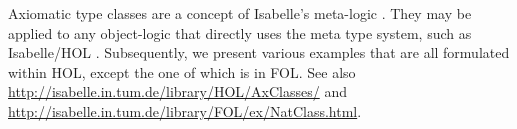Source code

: Axiomatic type classes are a concept of Isabelle's meta-logic
\cite{paulson-isa-book,Wenzel:1997:TPHOL}.  They may be applied to any
object-logic that directly uses the meta type system, such as Isabelle/HOL
\cite{isabelle-HOL}.  Subsequently, we present various examples that are all
formulated within HOL, except the one of  which is in
FOL.  See also \url{http://isabelle.in.tum.de/library/HOL/AxClasses/} and
\url{http://isabelle.in.tum.de/library/FOL/ex/NatClass.html}.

^^^^^^^^^^^^^^^^

Exercise:
Select and copy every line of the listing with the word "that".

Your solution:
object-logic that directly uses the meta type system, such as Isabelle/HOL
\cite{isabelle-HOL}.  Subsequently, we present various examples that are all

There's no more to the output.